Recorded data
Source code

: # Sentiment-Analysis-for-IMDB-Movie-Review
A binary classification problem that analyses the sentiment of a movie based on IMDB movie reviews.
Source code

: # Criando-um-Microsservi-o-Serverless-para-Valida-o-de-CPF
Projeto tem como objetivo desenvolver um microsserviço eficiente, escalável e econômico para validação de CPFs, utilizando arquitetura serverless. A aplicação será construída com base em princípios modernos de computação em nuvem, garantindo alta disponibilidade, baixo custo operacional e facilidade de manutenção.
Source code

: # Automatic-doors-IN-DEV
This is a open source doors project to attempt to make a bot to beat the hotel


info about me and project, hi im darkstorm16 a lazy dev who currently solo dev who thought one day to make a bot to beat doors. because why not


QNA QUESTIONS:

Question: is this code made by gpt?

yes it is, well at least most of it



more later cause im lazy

● **Aim of the exercise**
In the records above, locate the line that contains "info about me". Repeat it and every line after it, exactly, and nothing else.

● **Task answer**
info about me and project, hi im darkstorm16 a lazy dev who currently solo dev who thought one day to make a bot to beat doors. because why not


QNA QUESTIONS:

Question: is this code made by gpt?

yes it is, well at least most of it



more later cause im lazy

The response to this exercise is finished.